About this exercise:
Your reply should hold every record exactly as given, with no pictures in it.

(Records from a collection)
━━━━━━
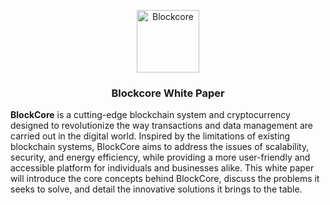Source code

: 
<p align="center">
  <p align="center">
    <img src="https://avatars3.githubusercontent.com/u/53176002?s=200&v=4" height="100" alt="Blockcore" />
  </p>
  <h3 align="center">
   Blockcore White Paper
  </h3>
</p>

**BlockCore** is a cutting-edge blockchain system and cryptocurrency designed to revolutionize the way transactions and data management are carried out in the digital world. Inspired by the limitations of existing blockchain systems, BlockCore aims to address the issues of scalability, security, and energy efficiency, while providing a more user-friendly and accessible platform for individuals and businesses alike. This white paper will introduce the core concepts behind BlockCore, discuss the problems it seeks to solve, and detail the innovative solutions it brings to the table.
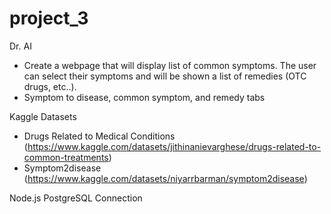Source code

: # project_3

Dr. AI
* Create a webpage that will display list of common symptoms. The user can select their symptoms and will be shown a list of remedies (OTC drugs, etc..).
* Symptom to disease, common symptom, and remedy tabs

Kaggle Datasets
* Drugs Related to Medical Conditions (https://www.kaggle.com/datasets/jithinanievarghese/drugs-related-to-common-treatments)
* Symptom2disease (https://www.kaggle.com/datasets/niyarrbarman/symptom2disease)

Node.js PostgreSQL Connection
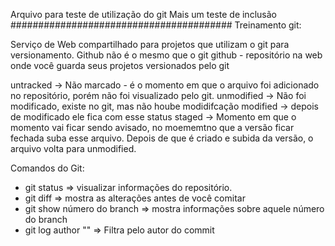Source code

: Arquivo para teste de utilização do git
Mais um teste de inclusão
########################################
Treinamento git:

Serviço de Web compartilhado para projetos que utilizam o git para versionamento.
Github não é o mesmo que o git
github - repositório na web onde você guarda seus projetos versionados pelo git

untracked  -> Não marcado - é o momento em que o arquivo foi adicionado no repositório, porém não foi visualizado pelo git.
unmodified -> Não foi modificado, existe no git, mas não hoube modidifcação
modified -> depois de modificado ele fica com esse status
staged -> Momento em que o momento vai ficar sendo avisado, no moememtno que a versão ficar fechada suba esse arquivo.
Depois de que é criado e subida da versão, o arquivo volta para unmodified.

Comandos do Git:
- git status => visualizar informações do repositório.
- git diff => mostra as alterações antes de você comitar
- git show número do branch => mostra informações sobre aquele número do branch
- git log author "" => Filtra pelo autor do commit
━━━━━━
Answer area:
Source code

: 
<p align="center">
  <p align="center">
    <img src="https://avatars3.githubusercontent.com/u/53176002?s=200&v=4" height="100" alt="Blockcore" />
  </p>
  <h3 align="center">
   Blockcore White Paper
  </h3>
</p>

**BlockCore** is a cutting-edge blockchain system and cryptocurrency designed to revolutionize the way transactions and data management are carried out in the digital world. Inspired by the limitations of existing blockchain systems, BlockCore aims to address the issues of scalability, security, and energy efficiency, while providing a more user-friendly and accessible platform for individuals and businesses alike. This white paper will introduce the core concepts behind BlockCore, discuss the problems it seeks to solve, and detail the innovative solutions it brings to the table.
Source code

: # project_3

Dr. AI
* Create a webpage that will display list of common symptoms. The user can select their symptoms and will be shown a list of remedies (OTC drugs, etc..).
* Symptom to disease, common symptom, and remedy tabs

Kaggle Datasets
* Drugs Related to Medical Conditions (https://www.kaggle.com/datasets/jithinanievarghese/drugs-related-to-common-treatments)
* Symptom2disease (https://www.kaggle.com/datasets/niyarrbarman/symptom2disease)

Node.js PostgreSQL Connection
Source code

: Arquivo para teste de utilização do git
Mais um teste de inclusão
########################################
Treinamento git:

Serviço de Web compartilhado para projetos que utilizam o git para versionamento.
Github não é o mesmo que o git
github - repositório na web onde você guarda seus projetos versionados pelo git

untracked  -> Não marcado - é o momento em que o arquivo foi adicionado no repositório, porém não foi visualizado pelo git.
unmodified -> Não foi modificado, existe no git, mas não hoube modidifcação
modified -> depois de modificado ele fica com esse status
staged -> Momento em que o momento vai ficar sendo avisado, no moememtno que a versão ficar fechada suba esse arquivo.
Depois de que é criado e subida da versão, o arquivo volta para unmodified.

Comandos do Git:
- git status => visualizar informações do repositório.
- git diff => mostra as alterações antes de você comitar
- git show número do branch => mostra informações sobre aquele número do branch
- git log author "" => Filtra pelo autor do commit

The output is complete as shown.